0
votes

We have 5 node kafka-cluster, with 2.3.0 Kafka version [ kafka_2.12-2.3.0 ] running with OpenJDK11.

And suddenly since last week we have one of the broker in the cluster going down.

We are noticing below error in controller.log of this node not completely sure what does this point to, can someone shed some light on this please, thanks in advance

2021-01-27 11:26:59,471 INFO kafka.controller.ZkPartitionStateMachine: [PartitionStateMachine controllerId=5] Stopped partition state machine
2021-01-27 11:26:59,472 INFO kafka.controller.ZkReplicaStateMachine: [ReplicaStateMachine controllerId=5] Stopped replica state machine
2021-01-27 11:26:59,472 INFO kafka.controller.KafkaController: [Controller id=5] Resigned
2021-01-27 11:27:55,955 ERROR kafka.controller.KafkaController: [Controller id=5] Error processing event RegisterBrokerAndReelect
org.apache.zookeeper.KeeperException$SessionExpiredException: KeeperErrorCode = Session expired
    at org.apache.zookeeper.KeeperException.create(KeeperException.java:130)
    at kafka.zk.KafkaZkClient$CheckedEphemeral.create(KafkaZkClient.scala:1725)
    at kafka.zk.KafkaZkClient.checkedEphemeralCreate(KafkaZkClient.scala:1689)
    at kafka.zk.KafkaZkClient.registerBroker(KafkaZkClient.scala:97)
    at kafka.controller.KafkaController.processRegisterBrokerAndReelect(KafkaController.scala:1547)
    at kafka.controller.KafkaController.process(KafkaController.scala:1586)
    at kafka.controller.QueuedEvent.process(ControllerEventManager.scala:53)
    at kafka.controller.ControllerEventManager$ControllerEventThread.$anonfun$doWork$1(ControllerEventManager.scala:137)
    at scala.runtime.java8.JFunction0$mcV$sp.apply(JFunction0$mcV$sp.java:23)
    at kafka.metrics.KafkaTimer.time(KafkaTimer.scala:31)
    at kafka.controller.ControllerEventManager$ControllerEventThread.doWork(ControllerEventManager.scala:137)
    at kafka.utils.ShutdownableThread.run(ShutdownableThread.scala:89)
2021-01-27 11:27:55,977 INFO kafka.controller.ZkPartitionStateMachine: [PartitionStateMachine controllerId=5] Stopped partition state machine
2021-01-27 11:27:55,977 INFO kafka.controller.ZkReplicaStateMachine: [ReplicaStateMachine controllerId=5] Stopped replica state machine
2021-01-27 11:27:55,977 INFO kafka.controller.KafkaController: [Controller id=5] Resigned
1

1 Answers

0
votes

from the error you Share it looks like that the connection that the controller/broker has with the zookeeper node hit the session timeout.

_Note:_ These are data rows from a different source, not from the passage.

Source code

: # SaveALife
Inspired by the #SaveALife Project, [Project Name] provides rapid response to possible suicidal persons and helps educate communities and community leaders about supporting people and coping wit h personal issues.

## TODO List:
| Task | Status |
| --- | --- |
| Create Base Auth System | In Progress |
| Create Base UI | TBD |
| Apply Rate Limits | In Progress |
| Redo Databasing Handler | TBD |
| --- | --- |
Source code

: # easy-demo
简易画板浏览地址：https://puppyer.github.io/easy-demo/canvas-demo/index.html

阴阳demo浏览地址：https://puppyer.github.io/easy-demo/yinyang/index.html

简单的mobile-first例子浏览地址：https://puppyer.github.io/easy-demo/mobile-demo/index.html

Usually a timeout occurs when the broker cannot reach the zookeeper node within the configured timeout.

Please be also aware that in new version the timeout (zookeeper.session.timeout.ms) is set to 18sec, but in old versions is set to just 6seconds which may be too low in some circumstances and we recommend to increase to 18s. That said, broker should have tried re-established the connection automatically after the timeout error if the connectivity was still working at the time What I suspect might have happened is that another broker was re-elected as the new controller.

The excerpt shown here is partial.